BEGIN

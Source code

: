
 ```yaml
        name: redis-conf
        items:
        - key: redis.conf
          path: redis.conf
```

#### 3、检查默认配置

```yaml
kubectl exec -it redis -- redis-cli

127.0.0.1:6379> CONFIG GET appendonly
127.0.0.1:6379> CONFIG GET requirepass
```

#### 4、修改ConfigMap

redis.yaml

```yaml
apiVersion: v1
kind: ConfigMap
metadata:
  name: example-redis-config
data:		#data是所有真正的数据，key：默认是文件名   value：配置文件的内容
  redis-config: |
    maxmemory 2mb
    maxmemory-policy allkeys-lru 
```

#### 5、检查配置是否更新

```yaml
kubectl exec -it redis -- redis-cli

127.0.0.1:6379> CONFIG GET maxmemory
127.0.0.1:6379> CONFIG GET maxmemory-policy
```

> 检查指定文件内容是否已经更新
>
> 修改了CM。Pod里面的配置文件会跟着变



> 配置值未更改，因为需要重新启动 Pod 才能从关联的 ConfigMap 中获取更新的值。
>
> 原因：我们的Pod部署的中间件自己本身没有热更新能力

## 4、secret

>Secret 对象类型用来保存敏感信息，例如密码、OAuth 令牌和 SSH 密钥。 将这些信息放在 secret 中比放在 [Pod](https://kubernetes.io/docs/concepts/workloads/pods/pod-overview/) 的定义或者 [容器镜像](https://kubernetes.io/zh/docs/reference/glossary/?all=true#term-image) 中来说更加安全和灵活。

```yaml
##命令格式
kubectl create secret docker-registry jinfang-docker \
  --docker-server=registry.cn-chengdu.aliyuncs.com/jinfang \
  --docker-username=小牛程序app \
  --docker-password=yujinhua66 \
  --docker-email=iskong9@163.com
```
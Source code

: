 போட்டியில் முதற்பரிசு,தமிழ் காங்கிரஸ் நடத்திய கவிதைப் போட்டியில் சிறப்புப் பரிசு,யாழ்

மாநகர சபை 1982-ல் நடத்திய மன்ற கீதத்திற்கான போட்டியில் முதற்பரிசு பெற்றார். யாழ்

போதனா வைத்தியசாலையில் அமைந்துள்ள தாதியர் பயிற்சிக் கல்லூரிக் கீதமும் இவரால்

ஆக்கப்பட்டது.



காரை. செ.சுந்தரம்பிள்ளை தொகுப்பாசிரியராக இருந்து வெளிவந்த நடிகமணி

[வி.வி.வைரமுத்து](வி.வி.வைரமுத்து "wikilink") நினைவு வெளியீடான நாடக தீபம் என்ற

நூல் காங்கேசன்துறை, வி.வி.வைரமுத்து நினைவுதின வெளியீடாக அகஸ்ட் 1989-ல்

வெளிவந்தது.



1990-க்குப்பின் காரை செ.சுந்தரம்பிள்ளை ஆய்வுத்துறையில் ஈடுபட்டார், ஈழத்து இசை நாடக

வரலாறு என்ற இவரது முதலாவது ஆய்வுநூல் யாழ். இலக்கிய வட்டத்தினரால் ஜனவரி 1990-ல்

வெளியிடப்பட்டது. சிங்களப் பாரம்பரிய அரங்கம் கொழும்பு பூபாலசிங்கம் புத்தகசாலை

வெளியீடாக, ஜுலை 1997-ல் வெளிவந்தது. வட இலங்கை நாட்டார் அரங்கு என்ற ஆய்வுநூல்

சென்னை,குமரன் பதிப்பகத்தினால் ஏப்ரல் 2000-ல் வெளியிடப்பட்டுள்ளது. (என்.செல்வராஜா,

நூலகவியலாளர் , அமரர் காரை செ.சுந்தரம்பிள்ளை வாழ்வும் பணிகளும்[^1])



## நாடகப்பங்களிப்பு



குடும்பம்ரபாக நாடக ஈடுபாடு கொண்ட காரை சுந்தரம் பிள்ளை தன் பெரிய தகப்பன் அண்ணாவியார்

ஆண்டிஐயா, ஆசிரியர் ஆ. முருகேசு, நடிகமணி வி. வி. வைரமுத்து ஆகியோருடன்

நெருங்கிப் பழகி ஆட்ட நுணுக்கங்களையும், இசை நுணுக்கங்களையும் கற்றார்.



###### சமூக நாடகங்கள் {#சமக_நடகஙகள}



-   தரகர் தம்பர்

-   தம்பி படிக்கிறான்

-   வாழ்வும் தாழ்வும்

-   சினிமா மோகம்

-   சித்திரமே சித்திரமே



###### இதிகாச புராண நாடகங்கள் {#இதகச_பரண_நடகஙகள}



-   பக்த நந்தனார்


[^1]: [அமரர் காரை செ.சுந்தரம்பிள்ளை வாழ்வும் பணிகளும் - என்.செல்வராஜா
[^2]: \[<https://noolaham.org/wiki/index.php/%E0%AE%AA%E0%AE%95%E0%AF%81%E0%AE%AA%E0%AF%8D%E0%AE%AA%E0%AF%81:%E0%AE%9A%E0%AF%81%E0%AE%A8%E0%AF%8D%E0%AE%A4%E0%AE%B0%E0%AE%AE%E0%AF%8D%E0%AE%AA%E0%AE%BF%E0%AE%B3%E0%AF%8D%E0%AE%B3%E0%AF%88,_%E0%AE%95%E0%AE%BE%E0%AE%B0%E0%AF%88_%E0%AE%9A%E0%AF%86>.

END

> _TASK_
For each entry above, please make an exact copy.

> _EXPECTED OUTPUT_
Source code

:
 ```yaml
        name: redis-conf
        items:
        - key: redis.conf
          path: redis.conf
```

#### 3、检查默认配置

```yaml
kubectl exec -it redis -- redis-cli

127.0.0.1:6379> CONFIG GET appendonly
127.0.0.1:6379> CONFIG GET requirepass
```

#### 4、修改ConfigMap

redis.yaml

```yaml
apiVersion: v1
kind: ConfigMap
metadata:
  name: example-redis-config
data:		#data是所有真正的数据，key：默认是文件名   value：配置文件的内容
  redis-config: |
    maxmemory 2mb
    maxmemory-policy allkeys-lru 
```

#### 5、检查配置是否更新

```yaml
kubectl exec -it redis -- redis-cli

127.0.0.1:6379> CONFIG GET maxmemory
127.0.0.1:6379> CONFIG GET maxmemory-policy
```

> 检查指定文件内容是否已经更新
>
> 修改了CM。Pod里面的配置文件会跟着变



> 配置值未更改，因为需要重新启动 Pod 才能从关联的 ConfigMap 中获取更新的值。
>
> 原因：我们的Pod部署的中间件自己本身没有热更新能力

## 4、secret

>Secret 对象类型用来保存敏感信息，例如密码、OAuth 令牌和 SSH 密钥。 将这些信息放在 secret 中比放在 [Pod](https://kubernetes.io/docs/concepts/workloads/pods/pod-overview/) 的定义或者 [容器镜像](https://kubernetes.io/zh/docs/reference/glossary/?all=true#term-image) 中来说更加安全和灵活。

```yaml
##命令格式
kubectl create secret docker-registry jinfang-docker \
  --docker-server=registry.cn-chengdu.aliyuncs.com/jinfang \
  --docker-username=小牛程序app \
  --docker-password=yujinhua66 \
  --docker-email=iskong9@163.com
```
Source code

: போட்டியில் முதற்பரிசு,தமிழ் காங்கிரஸ் நடத்திய கவிதைப் போட்டியில் சிறப்புப் பரிசு,யாழ்

மாநகர சபை 1982-ல் நடத்திய மன்ற கீதத்திற்கான போட்டியில் முதற்பரிசு பெற்றார். யாழ்

போதனா வைத்தியசாலையில் அமைந்துள்ள தாதியர் பயிற்சிக் கல்லூரிக் கீதமும் இவரால்

ஆக்கப்பட்டது.



காரை. செ.சுந்தரம்பிள்ளை தொகுப்பாசிரியராக இருந்து வெளிவந்த நடிகமணி

[வி.வி.வைரமுத்து](வி.வி.வைரமுத்து "wikilink") நினைவு வெளியீடான நாடக தீபம் என்ற

நூல் காங்கேசன்துறை, வி.வி.வைரமுத்து நினைவுதின வெளியீடாக அகஸ்ட் 1989-ல்

வெளிவந்தது.



1990-க்குப்பின் காரை செ.சுந்தரம்பிள்ளை ஆய்வுத்துறையில் ஈடுபட்டார், ஈழத்து இசை நாடக

வரலாறு என்ற இவரது முதலாவது ஆய்வுநூல் யாழ். இலக்கிய வட்டத்தினரால் ஜனவரி 1990-ல்

வெளியிடப்பட்டது. சிங்களப் பாரம்பரிய அரங்கம் கொழும்பு பூபாலசிங்கம் புத்தகசாலை

வெளியீடாக, ஜுலை 1997-ல் வெளிவந்தது. வட இலங்கை நாட்டார் அரங்கு என்ற ஆய்வுநூல்

சென்னை,குமரன் பதிப்பகத்தினால் ஏப்ரல் 2000-ல் வெளியிடப்பட்டுள்ளது. (என்.செல்வராஜா,

நூலகவியலாளர் , அமரர் காரை செ.சுந்தரம்பிள்ளை வாழ்வும் பணிகளும்[^1])



## நாடகப்பங்களிப்பு



குடும்பம்ரபாக நாடக ஈடுபாடு கொண்ட காரை சுந்தரம் பிள்ளை தன் பெரிய தகப்பன் அண்ணாவியார்

ஆண்டிஐயா, ஆசிரியர் ஆ. முருகேசு, நடிகமணி வி. வி. வைரமுத்து ஆகியோருடன்

நெருங்கிப் பழகி ஆட்ட நுணுக்கங்களையும், இசை நுணுக்கங்களையும் கற்றார்.



###### சமூக நாடகங்கள் {#சமக_நடகஙகள}



-   தரகர் தம்பர்

-   தம்பி படிக்கிறான்

-   வாழ்வும் தாழ்வும்

-   சினிமா மோகம்

-   சித்திரமே சித்திரமே



###### இதிகாச புராண நாடகங்கள் {#இதகச_பரண_நடகஙகள}



-   பக்த நந்தனார்


[^1]: [அமரர் காரை செ.சுந்தரம்பிள்ளை வாழ்வும் பணிகளும் - என்.செல்வராஜா
[^2]: \[<https://noolaham.org/wiki/index.php/%E0%AE%AA%E0%AE%95%E0%AF%81%E0%AE%AA%E0%AF%8D%E0%AE%AA%E0%AF%81:%E0%AE%9A%E0%AF%81%E0%AE%A8%E0%AF%8D%E0%AE%A4%E0%AE%B0%E0%AE%AE%E0%AF%8D%E0%AE%AA%E0%AE%BF%E0%AE%B3%E0%AF%8D%E0%AE%B3%E0%AF%88,_%E0%AE%95%E0%AE%BE%E0%AE%B0%E0%AF%88_%E0%AE%9A%E0%AF%86>.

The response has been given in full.